The most frequent ischemic lesions were observed in the distal part of the abdominal flap (n = 49, 69%), presenting a dotted pattern and a worse prognosis. Lesions in atypical locations (n = 23, 32%) demonstrated an association with the concomitant use of energy devices, exhibiting a geographic macroscopic pattern.

Conclusions:

Ischemic lesions exhibit well-defined and distinct macroscopic patterns, which are closely related to their triggering mechanisms.


Takeaways

Question: Is it possible to classify the patterns of skin ischemic injury based on damage to the subdermal plexus?

Findings: There are distinct macroscopic patterns among ischemic lesions in abdominoplasty, each potentially linked to specific triggering mechanisms. These insights are crucial for improving the understanding, prevention, and treatment of necrosis.

Meaning: There are different patterns of ischemic lesions in abdominoplasty.

INTRODUCTION

Flap ischemia is a multifactorial condition. In traditional abdominoplasty dissection, the abdominal flap is undermined up to the costal margin, cutting the periumbilical perforators and smaller vessels originating from the rectus abdominis muscles. Consequently, the flap relies solely on the intercostal perforators at the costal margins and the vessels extending from the lumbar flank (defined by Huger1 as zone III). This blood supply must traverse 2 vascular zones to reach the flap tip. The lower midline, being the farthest from the blood supply, is most prone to ischemia.1,2

Skin necrosis, a rare postoperative complication, can lead to abdominoplasty flap dehiscence, often presenting with decreased temperature in the affected area and slow capillary refill. This complication arises due to insufficient perfusion, with reported rates ranging from 1% to 2.7% in the literature.35

However, a transition period precedes tissue necrosis, during which ischemic areas with varying characteristics and causes are evident. These ischemic injuries may present as irregular or uniform changes in skin color, each with different evolution patterns. The decisive factor for the vascular viability of the abdominal flap is the presence of a reliable blood supply (remaining perforating vessels) and an intact distribution network (subdermal plexus) during liposuction and flap manipulation.1,3

The subdermal plexus plays a pivotal role in distributing blood flow to the distal portion of the abdominal flap. Collateral blood supply from adjacent vascular zones further supports the subdermal distribution network.6 Consequently, all ischemic lesions that may progress to necrosis arise due to disruptions in the functioning of the subdermal plexus. These disruptions can be classified into 2 groups:

  1. Ischemic injury with preservation of the subdermal plexus.

  2. Ischemic injury with direct damage to the subdermal plexus.
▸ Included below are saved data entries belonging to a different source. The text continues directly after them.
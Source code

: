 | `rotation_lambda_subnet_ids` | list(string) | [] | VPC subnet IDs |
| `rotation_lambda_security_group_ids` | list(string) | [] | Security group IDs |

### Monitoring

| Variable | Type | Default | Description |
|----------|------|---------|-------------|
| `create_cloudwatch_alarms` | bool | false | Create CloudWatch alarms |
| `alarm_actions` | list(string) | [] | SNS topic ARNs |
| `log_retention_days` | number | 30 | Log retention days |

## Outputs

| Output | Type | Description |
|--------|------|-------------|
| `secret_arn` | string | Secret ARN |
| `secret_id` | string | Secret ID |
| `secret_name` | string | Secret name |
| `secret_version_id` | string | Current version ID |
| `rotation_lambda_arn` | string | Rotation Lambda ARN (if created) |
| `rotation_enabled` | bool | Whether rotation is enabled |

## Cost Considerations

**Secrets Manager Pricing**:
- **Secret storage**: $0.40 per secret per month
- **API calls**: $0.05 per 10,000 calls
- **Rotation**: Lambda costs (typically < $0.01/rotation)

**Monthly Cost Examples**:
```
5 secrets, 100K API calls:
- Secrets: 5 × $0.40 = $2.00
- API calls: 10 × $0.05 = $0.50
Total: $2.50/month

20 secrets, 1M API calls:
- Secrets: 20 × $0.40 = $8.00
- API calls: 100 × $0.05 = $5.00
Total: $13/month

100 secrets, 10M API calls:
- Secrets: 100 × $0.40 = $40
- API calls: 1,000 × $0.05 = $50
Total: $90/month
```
In both scenarios, if there is a definitive interruption of blood flow, regardless of the cause, necrosis will inevitably occur. This study aimed to classify the patterns of skin ischemic injury by analyzing damage to the subdermal plexus, as revealed through macroscopic pathological examination of the skin lesions.

METHODS

This retrospective, multicentric study was conducted across 9 months (January to September 2024) in accordance with the Declaration of Helsinki, with signed written informed consent obtained from all participants. The study included 71 female patients who underwent circumferential liposuction and abdominoplasty and subsequently developed ischemic lesions during the postoperative period. These patients were treated at different centers and received various associated treatments, including conventional liposuction (suction-assisted liposuction [SAL]); power-assisted liposuction (PAL); and energy-based devices such as ultrasound, radiofrequency, and/or plasma. Treatments were administered either individually or in combination and were classified accordingly.
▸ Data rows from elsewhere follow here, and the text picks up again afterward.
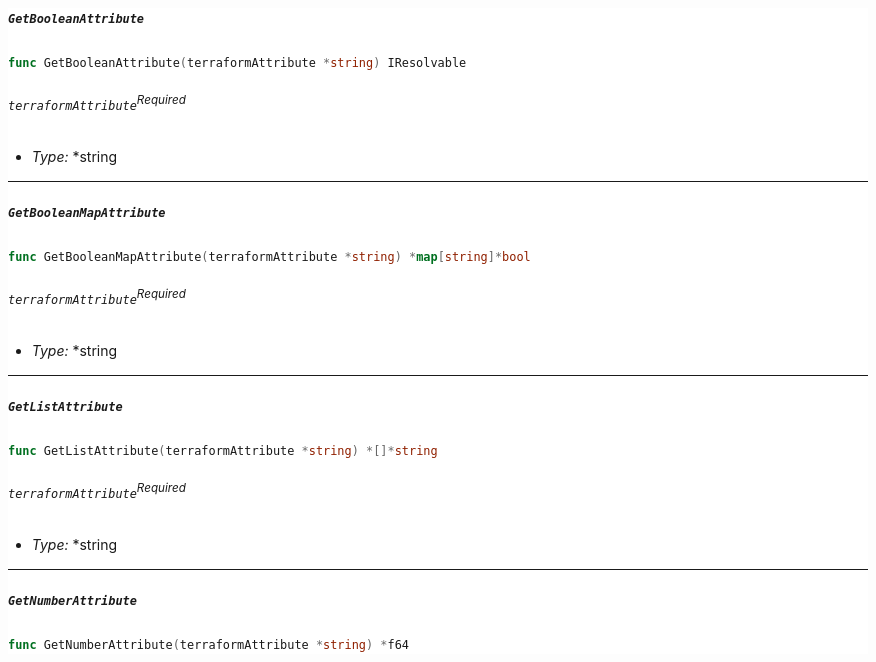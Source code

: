 
##### `GetBooleanAttribute` <a name="GetBooleanAttribute" id="@cdktf/provider-snowflake.fileFormatGrant.FileFormatGrant.getBooleanAttribute"></a>

```go
func GetBooleanAttribute(terraformAttribute *string) IResolvable
```

###### `terraformAttribute`<sup>Required</sup> <a name="terraformAttribute" id="@cdktf/provider-snowflake.fileFormatGrant.FileFormatGrant.getBooleanAttribute.parameter.terraformAttribute"></a>

- *Type:* *string

---

##### `GetBooleanMapAttribute` <a name="GetBooleanMapAttribute" id="@cdktf/provider-snowflake.fileFormatGrant.FileFormatGrant.getBooleanMapAttribute"></a>

```go
func GetBooleanMapAttribute(terraformAttribute *string) *map[string]*bool
```

###### `terraformAttribute`<sup>Required</sup> <a name="terraformAttribute" id="@cdktf/provider-snowflake.fileFormatGrant.FileFormatGrant.getBooleanMapAttribute.parameter.terraformAttribute"></a>

- *Type:* *string

---

##### `GetListAttribute` <a name="GetListAttribute" id="@cdktf/provider-snowflake.fileFormatGrant.FileFormatGrant.getListAttribute"></a>

```go
func GetListAttribute(terraformAttribute *string) *[]*string
```

###### `terraformAttribute`<sup>Required</sup> <a name="terraformAttribute" id="@cdktf/provider-snowflake.fileFormatGrant.FileFormatGrant.getListAttribute.parameter.terraformAttribute"></a>

- *Type:* *string

---

##### `GetNumberAttribute` <a name="GetNumberAttribute" id="@cdktf/provider-snowflake.fileFormatGrant.FileFormatGrant.getNumberAttribute"></a>

```go
func GetNumberAttribute(terraformAttribute *string) *f64
```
The study involved 46 surgeons and 2 hyperbaric oxygen therapy centers, both of which participated by completing a questionnaire. Data were collected through a simple questionnaire completed by the surgeons or specialized hyperbaric medicine treatment centers. The questionnaire recorded details about (1) the type of surgery performed, (2) the associated treatments administered, (3) the progress of the injuries, and (4) the location of the lesions. Additionally, 1 or more digital photographs of each patient’s lesion(s) were taken at the time of diagnosis and attached to the responses. The inclusion criteria were patients who had undergone lipoabdominoplasty and presented with skin ischemic lesions in any area addressed during surgery. The associated treatments (SAL, PAL, or energy-based devices) combined with lipoabdominoplasty were analyzed in correlation with the macroscopic pattern and location of the lesions.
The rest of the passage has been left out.